- **TASK PROMPT**: Print the records below once again, exactly as they were given.

- **DATA FOR ANALYSIS**:
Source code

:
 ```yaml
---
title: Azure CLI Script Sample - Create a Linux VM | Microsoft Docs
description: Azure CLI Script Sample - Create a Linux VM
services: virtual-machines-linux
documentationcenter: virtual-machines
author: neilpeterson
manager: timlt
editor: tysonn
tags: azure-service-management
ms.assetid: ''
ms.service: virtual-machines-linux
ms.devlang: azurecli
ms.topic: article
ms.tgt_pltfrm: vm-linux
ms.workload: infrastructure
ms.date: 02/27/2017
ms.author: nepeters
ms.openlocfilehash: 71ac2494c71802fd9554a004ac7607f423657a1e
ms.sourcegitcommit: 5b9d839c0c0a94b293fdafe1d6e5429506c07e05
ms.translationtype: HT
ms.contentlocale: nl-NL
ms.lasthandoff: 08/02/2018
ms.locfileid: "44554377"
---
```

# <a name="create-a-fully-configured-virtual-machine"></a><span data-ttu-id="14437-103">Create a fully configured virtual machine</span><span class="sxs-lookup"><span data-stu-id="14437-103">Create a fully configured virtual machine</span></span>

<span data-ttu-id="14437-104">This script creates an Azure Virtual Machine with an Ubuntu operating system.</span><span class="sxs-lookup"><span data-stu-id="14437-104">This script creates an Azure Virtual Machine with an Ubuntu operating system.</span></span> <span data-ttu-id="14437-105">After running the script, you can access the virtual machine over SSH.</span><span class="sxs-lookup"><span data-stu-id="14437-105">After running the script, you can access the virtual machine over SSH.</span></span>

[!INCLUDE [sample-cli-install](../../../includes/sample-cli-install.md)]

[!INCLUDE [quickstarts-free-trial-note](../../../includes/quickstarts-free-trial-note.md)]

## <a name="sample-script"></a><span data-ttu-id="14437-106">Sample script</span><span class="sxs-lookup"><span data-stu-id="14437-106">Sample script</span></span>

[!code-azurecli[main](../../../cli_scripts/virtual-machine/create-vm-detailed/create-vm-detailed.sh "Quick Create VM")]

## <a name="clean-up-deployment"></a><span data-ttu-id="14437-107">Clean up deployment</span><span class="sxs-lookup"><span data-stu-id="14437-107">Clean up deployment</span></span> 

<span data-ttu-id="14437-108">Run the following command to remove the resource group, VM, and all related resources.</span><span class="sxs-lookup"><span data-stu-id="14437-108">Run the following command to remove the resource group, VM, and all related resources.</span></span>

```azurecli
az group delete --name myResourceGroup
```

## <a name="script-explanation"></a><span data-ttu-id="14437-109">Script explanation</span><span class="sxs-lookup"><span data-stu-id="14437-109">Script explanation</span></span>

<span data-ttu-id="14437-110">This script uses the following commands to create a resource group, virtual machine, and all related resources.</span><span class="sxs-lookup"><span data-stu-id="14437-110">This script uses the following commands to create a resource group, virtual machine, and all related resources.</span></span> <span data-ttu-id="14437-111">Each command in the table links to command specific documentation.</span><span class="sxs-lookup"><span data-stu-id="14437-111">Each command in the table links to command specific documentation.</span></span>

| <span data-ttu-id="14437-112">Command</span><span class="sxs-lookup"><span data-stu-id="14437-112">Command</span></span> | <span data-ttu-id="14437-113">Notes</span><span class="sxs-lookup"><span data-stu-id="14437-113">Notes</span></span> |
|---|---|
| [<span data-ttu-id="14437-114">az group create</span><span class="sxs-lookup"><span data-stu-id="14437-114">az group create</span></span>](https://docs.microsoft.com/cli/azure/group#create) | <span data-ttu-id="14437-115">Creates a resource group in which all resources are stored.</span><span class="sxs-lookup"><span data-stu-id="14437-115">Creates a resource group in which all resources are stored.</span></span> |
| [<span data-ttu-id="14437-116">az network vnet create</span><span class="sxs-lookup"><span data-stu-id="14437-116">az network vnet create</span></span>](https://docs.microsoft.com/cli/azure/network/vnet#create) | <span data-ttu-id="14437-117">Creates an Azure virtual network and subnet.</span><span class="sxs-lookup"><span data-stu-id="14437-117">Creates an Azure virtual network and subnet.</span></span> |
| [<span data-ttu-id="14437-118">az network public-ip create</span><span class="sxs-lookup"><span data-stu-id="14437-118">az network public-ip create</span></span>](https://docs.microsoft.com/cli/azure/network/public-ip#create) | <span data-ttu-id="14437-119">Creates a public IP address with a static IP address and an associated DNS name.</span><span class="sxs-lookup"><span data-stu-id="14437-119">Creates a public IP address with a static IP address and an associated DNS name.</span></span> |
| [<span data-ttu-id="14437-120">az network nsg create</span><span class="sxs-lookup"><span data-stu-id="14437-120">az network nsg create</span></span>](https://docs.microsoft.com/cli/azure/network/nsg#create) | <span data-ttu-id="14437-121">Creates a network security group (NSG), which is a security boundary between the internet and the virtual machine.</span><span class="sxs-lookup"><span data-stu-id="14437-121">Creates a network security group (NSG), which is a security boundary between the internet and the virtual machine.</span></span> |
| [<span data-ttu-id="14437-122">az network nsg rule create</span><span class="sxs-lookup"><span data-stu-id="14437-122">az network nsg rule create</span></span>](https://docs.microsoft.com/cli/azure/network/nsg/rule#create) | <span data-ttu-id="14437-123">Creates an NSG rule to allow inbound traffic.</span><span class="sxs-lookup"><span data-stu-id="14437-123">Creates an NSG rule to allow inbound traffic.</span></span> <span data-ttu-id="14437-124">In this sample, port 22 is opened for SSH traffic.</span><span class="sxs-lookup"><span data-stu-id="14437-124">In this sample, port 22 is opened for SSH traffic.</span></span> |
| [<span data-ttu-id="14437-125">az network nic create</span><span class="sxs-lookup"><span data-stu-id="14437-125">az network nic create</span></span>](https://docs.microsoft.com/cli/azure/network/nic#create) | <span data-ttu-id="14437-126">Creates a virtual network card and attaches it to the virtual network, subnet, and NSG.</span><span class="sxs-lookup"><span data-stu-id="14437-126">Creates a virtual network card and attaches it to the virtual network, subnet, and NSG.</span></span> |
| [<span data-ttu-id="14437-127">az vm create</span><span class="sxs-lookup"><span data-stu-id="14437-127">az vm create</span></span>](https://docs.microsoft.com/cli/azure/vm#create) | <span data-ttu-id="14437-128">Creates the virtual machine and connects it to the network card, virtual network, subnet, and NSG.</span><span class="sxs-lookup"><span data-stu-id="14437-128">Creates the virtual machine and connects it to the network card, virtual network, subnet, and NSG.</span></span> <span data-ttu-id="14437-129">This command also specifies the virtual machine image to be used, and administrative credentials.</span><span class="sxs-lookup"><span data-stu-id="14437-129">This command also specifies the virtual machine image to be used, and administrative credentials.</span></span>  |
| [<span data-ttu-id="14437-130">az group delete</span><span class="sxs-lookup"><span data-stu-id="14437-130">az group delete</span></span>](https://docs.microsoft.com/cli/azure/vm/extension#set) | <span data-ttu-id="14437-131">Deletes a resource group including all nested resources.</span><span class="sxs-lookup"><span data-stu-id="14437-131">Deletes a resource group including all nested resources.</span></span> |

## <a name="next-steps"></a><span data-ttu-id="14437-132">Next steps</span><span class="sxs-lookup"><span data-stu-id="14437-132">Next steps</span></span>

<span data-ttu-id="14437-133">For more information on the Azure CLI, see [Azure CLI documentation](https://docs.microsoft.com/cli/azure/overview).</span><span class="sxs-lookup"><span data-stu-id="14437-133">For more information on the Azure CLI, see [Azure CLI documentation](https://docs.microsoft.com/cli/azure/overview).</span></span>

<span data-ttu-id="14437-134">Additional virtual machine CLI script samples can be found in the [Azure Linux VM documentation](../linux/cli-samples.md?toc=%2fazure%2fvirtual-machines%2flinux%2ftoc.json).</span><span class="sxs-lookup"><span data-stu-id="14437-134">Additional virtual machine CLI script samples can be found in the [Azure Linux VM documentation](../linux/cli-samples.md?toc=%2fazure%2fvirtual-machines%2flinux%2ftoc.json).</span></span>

- **RESPONSE AREA**:
Source code

:
 ```yaml
---
title: Azure CLI Script Sample - Create a Linux VM | Microsoft Docs
description: Azure CLI Script Sample - Create a Linux VM
services: virtual-machines-linux
documentationcenter: virtual-machines
author: neilpeterson
manager: timlt
editor: tysonn
tags: azure-service-management
ms.assetid: ''
ms.service: virtual-machines-linux
ms.devlang: azurecli
ms.topic: article
ms.tgt_pltfrm: vm-linux
ms.workload: infrastructure
ms.date: 02/27/2017
ms.author: nepeters
ms.openlocfilehash: 71ac2494c71802fd9554a004ac7607f423657a1e
ms.sourcegitcommit: 5b9d839c0c0a94b293fdafe1d6e5429506c07e05
ms.translationtype: HT
ms.contentlocale: nl-NL
ms.lasthandoff: 08/02/2018
ms.locfileid: "44554377"
---
```

# <a name="create-a-fully-configured-virtual-machine"></a><span data-ttu-id="14437-103">Create a fully configured virtual machine</span><span class="sxs-lookup"><span data-stu-id="14437-103">Create a fully configured virtual machine</span></span>

<span data-ttu-id="14437-104">This script creates an Azure Virtual Machine with an Ubuntu operating system.</span><span class="sxs-lookup"><span data-stu-id="14437-104">This script creates an Azure Virtual Machine with an Ubuntu operating system.</span></span> <span data-ttu-id="14437-105">After running the script, you can access the virtual machine over SSH.</span><span class="sxs-lookup"><span data-stu-id="14437-105">After running the script, you can access the virtual machine over SSH.</span></span>

[!INCLUDE [sample-cli-install](../../../includes/sample-cli-install.md)]

[!INCLUDE [quickstarts-free-trial-note](../../../includes/quickstarts-free-trial-note.md)]

## <a name="sample-script"></a><span data-ttu-id="14437-106">Sample script</span><span class="sxs-lookup"><span data-stu-id="14437-106">Sample script</span></span>

[!code-azurecli[main](../../../cli_scripts/virtual-machine/create-vm-detailed/create-vm-detailed.sh "Quick Create VM")]

## <a name="clean-up-deployment"></a><span data-ttu-id="14437-107">Clean up deployment</span><span class="sxs-lookup"><span data-stu-id="14437-107">Clean up deployment</span></span> 

<span data-ttu-id="14437-108">Run the following command to remove the resource group, VM, and all related resources.</span><span class="sxs-lookup"><span data-stu-id="14437-108">Run the following command to remove the resource group, VM, and all related resources.</span></span>

```azurecli
az group delete --name myResourceGroup
```

## <a name="script-explanation"></a><span data-ttu-id="14437-109">Script explanation</span><span class="sxs-lookup"><span data-stu-id="14437-109">Script explanation</span></span>

<span data-ttu-id="14437-110">This script uses the following commands to create a resource group, virtual machine, and all related resources.</span><span class="sxs-lookup"><span data-stu-id="14437-110">This script uses the following commands to create a resource group, virtual machine, and all related resources.</span></span> <span data-ttu-id="14437-111">Each command in the table links to command specific documentation.</span><span class="sxs-lookup"><span data-stu-id="14437-111">Each command in the table links to command specific documentation.</span></span>

| <span data-ttu-id="14437-112">Command</span><span class="sxs-lookup"><span data-stu-id="14437-112">Command</span></span> | <span data-ttu-id="14437-113">Notes</span><span class="sxs-lookup"><span data-stu-id="14437-113">Notes</span></span> |
|---|---|
| [<span data-ttu-id="14437-114">az group create</span><span class="sxs-lookup"><span data-stu-id="14437-114">az group create</span></span>](https://docs.microsoft.com/cli/azure/group#create) | <span data-ttu-id="14437-115">Creates a resource group in which all resources are stored.</span><span class="sxs-lookup"><span data-stu-id="14437-115">Creates a resource group in which all resources are stored.</span></span> |
| [<span data-ttu-id="14437-116">az network vnet create</span><span class="sxs-lookup"><span data-stu-id="14437-116">az network vnet create</span></span>](https://docs.microsoft.com/cli/azure/network/vnet#create) | <span data-ttu-id="14437-117">Creates an Azure virtual network and subnet.</span><span class="sxs-lookup"><span data-stu-id="14437-117">Creates an Azure virtual network and subnet.</span></span> |
| [<span data-ttu-id="14437-118">az network public-ip create</span><span class="sxs-lookup"><span data-stu-id="14437-118">az network public-ip create</span></span>](https://docs.microsoft.com/cli/azure/network/public-ip#create) | <span data-ttu-id="14437-119">Creates a public IP address with a static IP address and an associated DNS name.</span><span class="sxs-lookup"><span data-stu-id="14437-119">Creates a public IP address with a static IP address and an associated DNS name.</span></span> |
| [<span data-ttu-id="14437-120">az network nsg create</span><span class="sxs-lookup"><span data-stu-id="14437-120">az network nsg create</span></span>](https://docs.microsoft.com/cli/azure/network/nsg#create) | <span data-ttu-id="14437-121">Creates a network security group (NSG), which is a security boundary between the internet and the virtual machine.</span><span class="sxs-lookup"><span data-stu-id="14437-121">Creates a network security group (NSG), which is a security boundary between the internet and the virtual machine.</span></span> |
| [<span data-ttu-id="14437-122">az network nsg rule create</span><span class="sxs-lookup"><span data-stu-id="14437-122">az network nsg rule create</span></span>](https://docs.microsoft.com/cli/azure/network/nsg/rule#create) | <span data-ttu-id="14437-123">Creates an NSG rule to allow inbound traffic.</span><span class="sxs-lookup"><span data-stu-id="14437-123">Creates an NSG rule to allow inbound traffic.</span></span> <span data-ttu-id="14437-124">In this sample, port 22 is opened for SSH traffic.</span><span class="sxs-lookup"><span data-stu-id="14437-124">In this sample, port 22 is opened for SSH traffic.</span></span> |
| [<span data-ttu-id="14437-125">az network nic create</span><span class="sxs-lookup"><span data-stu-id="14437-125">az network nic create</span></span>](https://docs.microsoft.com/cli/azure/network/nic#create) | <span data-ttu-id="14437-126">Creates a virtual network card and attaches it to the virtual network, subnet, and NSG.</span><span class="sxs-lookup"><span data-stu-id="14437-126">Creates a virtual network card and attaches it to the virtual network, subnet, and NSG.</span></span> |
| [<span data-ttu-id="14437-127">az vm create</span><span class="sxs-lookup"><span data-stu-id="14437-127">az vm create</span></span>](https://docs.microsoft.com/cli/azure/vm#create) | <span data-ttu-id="14437-128">Creates the virtual machine and connects it to the network card, virtual network, subnet, and NSG.</span><span class="sxs-lookup"><span data-stu-id="14437-128">Creates the virtual machine and connects it to the network card, virtual network, subnet, and NSG.</span></span> <span data-ttu-id="14437-129">This command also specifies the virtual machine image to be used, and administrative credentials.</span><span class="sxs-lookup"><span data-stu-id="14437-129">This command also specifies the virtual machine image to be used, and administrative credentials.</span></span>  |
| [<span data-ttu-id="14437-130">az group delete</span><span class="sxs-lookup"><span data-stu-id="14437-130">az group delete</span></span>](https://docs.microsoft.com/cli/azure/vm/extension#set) | <span data-ttu-id="14437-131">Deletes a resource group including all nested resources.</span><span class="sxs-lookup"><span data-stu-id="14437-131">Deletes a resource group including all nested resources.</span></span> |

## <a name="next-steps"></a><span data-ttu-id="14437-132">Next steps</span><span class="sxs-lookup"><span data-stu-id="14437-132">Next steps</span></span>

<span data-ttu-id="14437-133">For more information on the Azure CLI, see [Azure CLI documentation](https://docs.microsoft.com/cli/azure/overview).</span><span class="sxs-lookup"><span data-stu-id="14437-133">For more information on the Azure CLI, see [Azure CLI documentation](https://docs.microsoft.com/cli/azure/overview).</span></span>

<span data-ttu-id="14437-134">Additional virtual machine CLI script samples can be found in the [Azure Linux VM documentation](../linux/cli-samples.md?toc=%2fazure%2fvirtual-machines%2flinux%2ftoc.json).</span><span class="sxs-lookup"><span data-stu-id="14437-134">Additional virtual machine CLI script samples can be found in the [Azure Linux VM documentation](../linux/cli-samples.md?toc=%2fazure%2fvirtual-machines%2flinux%2ftoc.json).</span></span>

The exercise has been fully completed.